On Saturday, 8 October 2016 at 13:06:42 UTC, Manu wrote:
Oh no, you too? >_<

Yeah, I've been going on a readability bender lately, especially in public facing code.

My thinking there is that statements in code that don't immediately give context are essentially a cipher. Because that's exactly what you need to do to understand the code - look something up to see what it means. Named parameters and variable names that provide the context avoid that to a large degree.

I'm especially trying to make Binderoo readable as there's so many programmers that are scared by metaprogramming. My GDCE talk spent a lot of time attempting to make it all understandable. Making the code descriptive seals the deal. If I can make my code more descriptive, and it compiles out just the same but makes the compiler do a bit more work... Make the compiler do more work and optimise the compiler.

I'm far more lax on not-publicly-facing code (so basically API implementations and supporting code that isn't part of a public interface). Anything I expect someone other than myself to interact with gets the readability treatment. Which, as you know, is important because readable code generally isn't efficient code - as is evidenced by the vectorisation/buffer processing thread going on in here.

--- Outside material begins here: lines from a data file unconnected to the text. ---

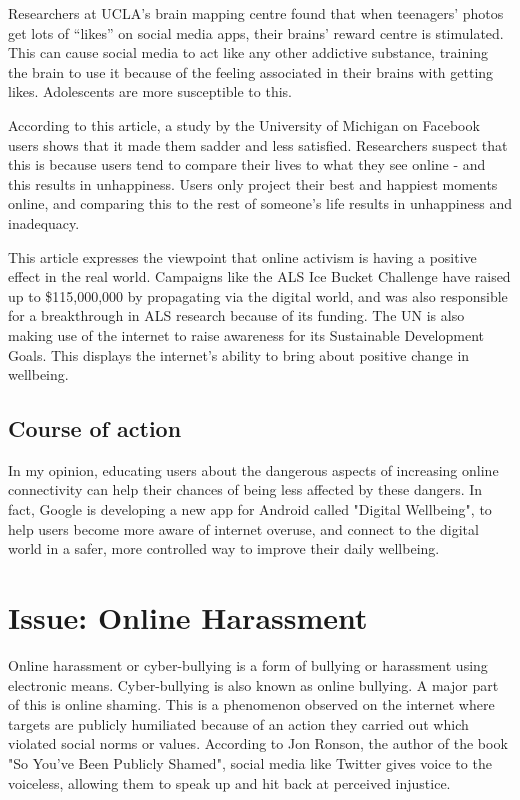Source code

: \documentclass[a4paper, 11pt]{article}
\begin{document}
      Researchers at UCLA’s brain mapping centre found that when teenagers’ photos get lots of “likes” on social media apps, their brains’ reward centre is stimulated.\cite{teens-social-media-brain} This can cause social media to act like any other addictive substance, training the brain to use it because of the feeling associated in their brains with getting likes. Adolescents are more susceptible to this.

      According to this article, a study by the University of Michigan on Facebook users shows that it made them sadder and less satisfied.\cite{facebook-sad} Researchers suspect that this is because users tend to compare their lives to what they see online - and this results in unhappiness. Users only project their best and happiest moments online, and comparing this to the rest of someone's life results in unhappiness and inadequacy.

      This article expresses the viewpoint that online activism is having a positive effect in the real world.\cite{nytimes-connectedness} Campaigns like the ALS Ice Bucket Challenge have raised up to \$115,000,000 by propagating via the digital world, and was also responsible for a breakthrough in ALS research because of its funding. The UN is also making use of the internet to raise awareness for its Sustainable Development Goals.\cite{als-wiki, als-challenge} This displays the internet's ability to bring about positive change in wellbeing.

  \subsection{Course of action}

    In my opinion, educating users about the dangerous aspects of increasing online connectivity can help their chances of being less affected by these dangers. In fact, Google is developing a new app for Android called "Digital Wellbeing", to help users become more aware of internet overuse, and connect to the digital world in a safer, more controlled way to improve their daily wellbeing.

\section{Issue: Online Harassment}

  Online harassment or cyber-bullying is a form of bullying or harassment using electronic means. Cyber-bullying is also known as online bullying. A major part of this is online shaming. This is a phenomenon observed on the internet where targets are publicly humiliated because of an action they carried out which violated social norms or values. According to Jon Ronson, the author of the book "So You've Been Publicly Shamed", social media like Twitter gives voice to the voiceless, allowing them to speak up and hit back at perceived injustice. \cite{jon-ronson-book, jon-ronson-ted-talk}
\end{document}
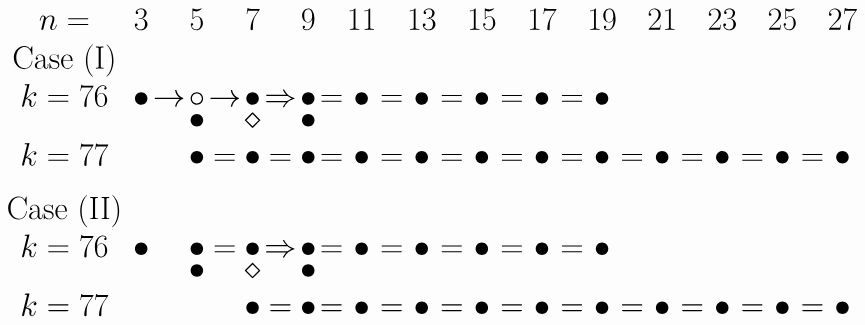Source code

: \documentclass{article}
\begin{document}
\(
\begin{tikzcd}[
nodes={font=\Huge,inner sep=0pt},
row sep=0.2cm,
column sep=0.1cm
]
n= && & 3 & & 5 & & 7 & & 9 & & 11 & & 13 & & 15 & & 17 && 19 && 21 && 23 && 25 && 27 && \\ \\
\text{Case (I)} \\
k=76 &&& \bullet &\rightarrow& \circ &\rightarrow& \bullet &\Rightarrow& \bullet &=& \bullet &=& \bullet  &=& \bullet  &=& \bullet  &=& \bullet \\
&&& && \bullet && \diamond && \bullet \\ \\
k=77 &&& && \bullet &=& \bullet &=& \bullet &=& \bullet &=& \bullet  &=& \bullet  &=& \bullet  &=& \bullet &=& \bullet  &=& \bullet &=& \bullet &=& \bullet \\ \\ \\ \\
\text{Case (II)} \\
k=76 &&& \bullet && \bullet &=& \bullet &\Rightarrow& \bullet &=& \bullet &=& \bullet  &=& \bullet  &=& \bullet  &=& \bullet \\
&&& && \bullet && \diamond && \bullet \\ \\
k=77 &&& && && \bullet &=& \bullet &=& \bullet &=& \bullet  &=& \bullet  &=& \bullet  &=& \bullet &=& \bullet  &=& \bullet &=& \bullet &=& \bullet \\ \\
\\
\end{tikzcd}
\)
\end{document}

It's also interesting how many programmers get vehemently defensive when you call out non-descriptive programming practices as programming for your own convenience and no one else. I have this argument with using i/j/k/foo/bar/etc in loops as well.

Incidentally, have you had a geez over the core API? An efficient API
will emerge when we work out how to work batched operations into
ranges...

Been slowly making my way through it. Seems solid enough, but I haven't looked through it all thoroughly yet.